### TRY IT
Your copy of the entries below should hold exactly the lines from the one containing "The conditional pdf" to the one containing "such an expression", inclusive, and no pictures.

### MATERIAL FOR THIS EXERCISE
#####

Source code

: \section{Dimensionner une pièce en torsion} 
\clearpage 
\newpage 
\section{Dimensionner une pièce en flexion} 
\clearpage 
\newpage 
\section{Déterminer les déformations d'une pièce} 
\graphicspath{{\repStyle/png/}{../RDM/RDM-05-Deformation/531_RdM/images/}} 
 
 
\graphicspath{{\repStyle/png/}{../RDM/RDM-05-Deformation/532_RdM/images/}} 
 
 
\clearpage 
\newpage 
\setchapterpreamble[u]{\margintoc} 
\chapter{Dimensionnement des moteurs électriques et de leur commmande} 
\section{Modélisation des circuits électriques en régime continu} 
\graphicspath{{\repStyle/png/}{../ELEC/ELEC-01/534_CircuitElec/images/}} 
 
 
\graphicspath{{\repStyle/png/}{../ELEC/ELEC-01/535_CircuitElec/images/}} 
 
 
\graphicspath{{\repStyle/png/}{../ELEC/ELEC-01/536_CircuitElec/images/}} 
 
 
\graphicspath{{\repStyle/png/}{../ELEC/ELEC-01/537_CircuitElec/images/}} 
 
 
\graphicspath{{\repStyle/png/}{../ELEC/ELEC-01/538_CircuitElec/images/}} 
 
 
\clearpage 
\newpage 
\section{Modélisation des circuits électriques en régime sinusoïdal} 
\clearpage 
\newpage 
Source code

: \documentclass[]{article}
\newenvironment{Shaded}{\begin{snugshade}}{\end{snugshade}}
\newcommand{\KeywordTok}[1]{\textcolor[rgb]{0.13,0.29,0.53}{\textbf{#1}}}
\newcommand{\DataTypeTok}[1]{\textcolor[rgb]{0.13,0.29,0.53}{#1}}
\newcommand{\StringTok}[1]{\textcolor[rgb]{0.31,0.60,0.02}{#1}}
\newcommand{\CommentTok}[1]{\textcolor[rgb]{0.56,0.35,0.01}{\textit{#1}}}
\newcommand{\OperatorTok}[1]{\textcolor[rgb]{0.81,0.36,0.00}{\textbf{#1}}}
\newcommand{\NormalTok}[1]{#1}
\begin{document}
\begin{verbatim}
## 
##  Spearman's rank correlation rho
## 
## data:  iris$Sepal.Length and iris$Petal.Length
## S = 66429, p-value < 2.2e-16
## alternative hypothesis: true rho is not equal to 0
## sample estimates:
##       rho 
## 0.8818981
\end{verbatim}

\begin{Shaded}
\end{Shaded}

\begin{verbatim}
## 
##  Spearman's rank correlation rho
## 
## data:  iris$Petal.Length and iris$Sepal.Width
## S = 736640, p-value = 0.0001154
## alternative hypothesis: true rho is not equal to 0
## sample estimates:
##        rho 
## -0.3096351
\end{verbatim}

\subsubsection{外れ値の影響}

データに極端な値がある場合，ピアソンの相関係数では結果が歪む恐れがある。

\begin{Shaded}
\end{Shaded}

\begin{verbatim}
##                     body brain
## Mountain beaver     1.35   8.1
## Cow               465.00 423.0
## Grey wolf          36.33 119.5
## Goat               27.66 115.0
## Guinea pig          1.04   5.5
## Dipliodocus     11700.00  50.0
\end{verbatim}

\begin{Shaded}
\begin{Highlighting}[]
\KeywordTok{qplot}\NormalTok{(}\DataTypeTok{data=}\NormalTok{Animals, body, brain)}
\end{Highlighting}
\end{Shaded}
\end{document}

#####

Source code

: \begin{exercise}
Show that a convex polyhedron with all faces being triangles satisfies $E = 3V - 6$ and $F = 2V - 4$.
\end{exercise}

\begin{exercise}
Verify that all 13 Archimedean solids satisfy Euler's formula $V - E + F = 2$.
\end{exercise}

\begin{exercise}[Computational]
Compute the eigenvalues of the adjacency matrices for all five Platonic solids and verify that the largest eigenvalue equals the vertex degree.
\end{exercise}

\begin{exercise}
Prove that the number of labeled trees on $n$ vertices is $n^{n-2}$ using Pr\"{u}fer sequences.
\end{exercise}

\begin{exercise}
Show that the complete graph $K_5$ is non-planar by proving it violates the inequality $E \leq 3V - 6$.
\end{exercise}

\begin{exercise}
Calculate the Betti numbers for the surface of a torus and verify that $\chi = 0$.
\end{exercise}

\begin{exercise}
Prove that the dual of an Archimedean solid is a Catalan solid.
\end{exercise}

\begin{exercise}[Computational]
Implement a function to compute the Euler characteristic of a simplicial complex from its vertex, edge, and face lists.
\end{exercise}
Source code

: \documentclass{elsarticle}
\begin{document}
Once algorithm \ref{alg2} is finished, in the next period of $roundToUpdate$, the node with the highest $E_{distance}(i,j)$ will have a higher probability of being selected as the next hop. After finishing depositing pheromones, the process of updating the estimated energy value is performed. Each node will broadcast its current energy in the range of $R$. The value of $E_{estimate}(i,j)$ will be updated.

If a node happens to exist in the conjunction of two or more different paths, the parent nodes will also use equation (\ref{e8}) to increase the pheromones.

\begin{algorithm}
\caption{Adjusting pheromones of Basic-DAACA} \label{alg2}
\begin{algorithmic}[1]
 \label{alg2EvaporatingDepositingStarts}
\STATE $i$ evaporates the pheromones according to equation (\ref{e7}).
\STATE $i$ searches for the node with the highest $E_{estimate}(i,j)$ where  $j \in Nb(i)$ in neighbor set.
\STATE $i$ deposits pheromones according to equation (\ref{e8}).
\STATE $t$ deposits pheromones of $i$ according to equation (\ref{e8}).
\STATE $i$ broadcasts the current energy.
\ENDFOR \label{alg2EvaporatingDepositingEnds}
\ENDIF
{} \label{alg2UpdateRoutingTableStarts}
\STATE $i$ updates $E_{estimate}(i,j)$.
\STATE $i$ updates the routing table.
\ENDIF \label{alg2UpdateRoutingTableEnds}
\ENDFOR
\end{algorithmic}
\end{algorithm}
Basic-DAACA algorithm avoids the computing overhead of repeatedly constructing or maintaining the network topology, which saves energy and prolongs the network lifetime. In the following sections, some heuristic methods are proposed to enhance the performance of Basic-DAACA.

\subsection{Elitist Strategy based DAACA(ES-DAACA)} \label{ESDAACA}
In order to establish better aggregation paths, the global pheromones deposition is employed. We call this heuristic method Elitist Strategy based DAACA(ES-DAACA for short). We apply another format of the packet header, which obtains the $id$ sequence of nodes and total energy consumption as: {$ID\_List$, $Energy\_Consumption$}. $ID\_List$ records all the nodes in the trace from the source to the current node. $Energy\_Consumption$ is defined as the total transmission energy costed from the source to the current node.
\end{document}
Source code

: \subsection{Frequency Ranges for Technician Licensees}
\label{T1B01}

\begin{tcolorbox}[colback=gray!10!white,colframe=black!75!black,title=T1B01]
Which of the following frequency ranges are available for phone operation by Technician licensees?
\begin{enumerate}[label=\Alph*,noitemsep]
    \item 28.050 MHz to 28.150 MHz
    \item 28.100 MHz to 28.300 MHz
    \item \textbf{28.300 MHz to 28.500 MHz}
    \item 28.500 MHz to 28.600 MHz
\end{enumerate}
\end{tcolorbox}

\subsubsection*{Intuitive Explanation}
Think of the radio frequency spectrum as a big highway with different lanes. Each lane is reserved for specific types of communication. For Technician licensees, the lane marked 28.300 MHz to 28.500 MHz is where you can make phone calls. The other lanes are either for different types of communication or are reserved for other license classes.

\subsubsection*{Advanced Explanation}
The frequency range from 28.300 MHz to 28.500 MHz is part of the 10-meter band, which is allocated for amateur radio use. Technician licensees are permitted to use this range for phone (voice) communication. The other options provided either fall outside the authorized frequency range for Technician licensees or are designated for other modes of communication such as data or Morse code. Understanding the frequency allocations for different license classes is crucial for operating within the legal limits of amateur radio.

#####

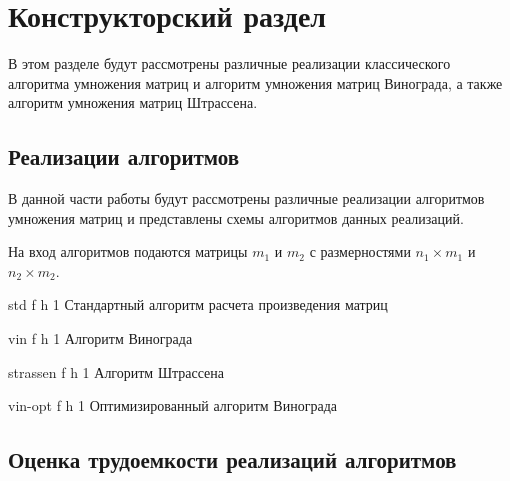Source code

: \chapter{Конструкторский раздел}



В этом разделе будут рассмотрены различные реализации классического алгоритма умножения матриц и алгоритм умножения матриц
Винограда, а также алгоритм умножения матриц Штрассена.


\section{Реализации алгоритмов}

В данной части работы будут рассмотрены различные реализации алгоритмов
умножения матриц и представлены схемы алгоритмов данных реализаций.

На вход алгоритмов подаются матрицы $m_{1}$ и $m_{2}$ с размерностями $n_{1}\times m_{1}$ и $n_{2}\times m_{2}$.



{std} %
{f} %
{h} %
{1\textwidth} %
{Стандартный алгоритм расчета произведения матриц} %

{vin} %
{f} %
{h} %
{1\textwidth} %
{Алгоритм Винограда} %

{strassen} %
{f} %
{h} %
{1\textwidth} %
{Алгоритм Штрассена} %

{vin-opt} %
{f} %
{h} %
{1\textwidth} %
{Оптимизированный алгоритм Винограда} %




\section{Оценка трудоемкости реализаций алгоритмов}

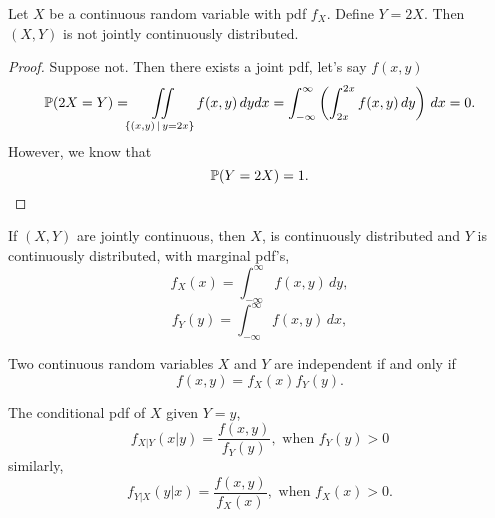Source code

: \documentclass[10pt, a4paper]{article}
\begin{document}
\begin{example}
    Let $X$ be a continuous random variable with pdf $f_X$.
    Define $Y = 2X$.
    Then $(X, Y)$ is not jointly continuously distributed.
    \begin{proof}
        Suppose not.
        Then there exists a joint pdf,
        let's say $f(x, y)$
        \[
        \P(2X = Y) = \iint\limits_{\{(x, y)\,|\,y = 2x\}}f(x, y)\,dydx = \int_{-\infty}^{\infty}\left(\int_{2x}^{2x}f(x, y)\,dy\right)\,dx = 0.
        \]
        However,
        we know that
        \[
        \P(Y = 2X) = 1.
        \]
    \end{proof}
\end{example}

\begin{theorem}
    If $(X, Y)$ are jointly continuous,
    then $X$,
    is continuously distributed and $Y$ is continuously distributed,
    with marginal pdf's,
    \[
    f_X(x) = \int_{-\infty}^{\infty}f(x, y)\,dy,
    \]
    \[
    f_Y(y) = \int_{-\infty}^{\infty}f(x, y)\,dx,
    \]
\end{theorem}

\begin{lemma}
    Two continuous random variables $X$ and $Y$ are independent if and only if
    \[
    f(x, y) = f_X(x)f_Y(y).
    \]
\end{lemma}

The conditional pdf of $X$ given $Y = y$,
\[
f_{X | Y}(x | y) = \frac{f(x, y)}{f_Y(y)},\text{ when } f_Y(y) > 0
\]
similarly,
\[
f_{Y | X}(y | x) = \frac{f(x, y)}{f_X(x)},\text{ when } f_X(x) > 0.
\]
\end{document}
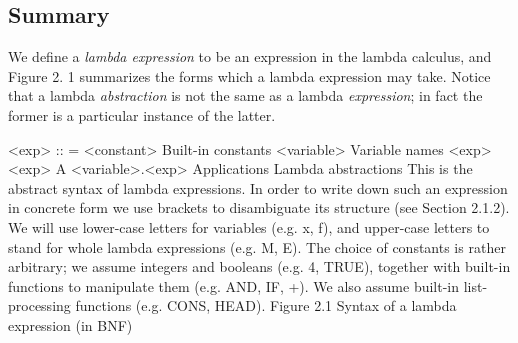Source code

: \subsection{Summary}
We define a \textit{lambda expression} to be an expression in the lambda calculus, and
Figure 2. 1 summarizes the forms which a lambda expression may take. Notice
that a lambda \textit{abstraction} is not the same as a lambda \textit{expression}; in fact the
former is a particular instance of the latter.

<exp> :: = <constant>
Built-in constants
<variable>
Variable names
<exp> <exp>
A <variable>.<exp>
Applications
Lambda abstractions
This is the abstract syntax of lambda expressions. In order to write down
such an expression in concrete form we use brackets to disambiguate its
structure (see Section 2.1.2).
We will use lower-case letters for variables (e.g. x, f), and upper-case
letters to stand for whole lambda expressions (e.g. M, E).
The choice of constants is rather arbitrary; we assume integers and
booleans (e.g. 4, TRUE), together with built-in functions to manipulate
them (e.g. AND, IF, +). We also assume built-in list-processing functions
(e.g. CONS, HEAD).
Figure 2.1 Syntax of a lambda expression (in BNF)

#####

### ANSWER
The conditional pdf of $X$ given $Y = y$,
\[
f_{X | Y}(x | y) = \frac{f(x, y)}{f_Y(y)},\text{ when } f_Y(y) > 0
\]
similarly,
\[
f_{Y | X}(y | x) = \frac{f(x, y)}{f_X(x)},\text{ when } f_X(x) > 0.
\]
\end{document}
Source code

: \subsection{Summary}
We define a \textit{lambda expression} to be an expression in the lambda calculus, and
Figure 2. 1 summarizes the forms which a lambda expression may take. Notice
that a lambda \textit{abstraction} is not the same as a lambda \textit{expression}; in fact the
former is a particular instance of the latter.

<exp> :: = <constant>
Built-in constants
<variable>
Variable names
<exp> <exp>
A <variable>.<exp>
Applications
Lambda abstractions
This is the abstract syntax of lambda expressions. In order to write down
such an expression in concrete form we use brackets to disambiguate its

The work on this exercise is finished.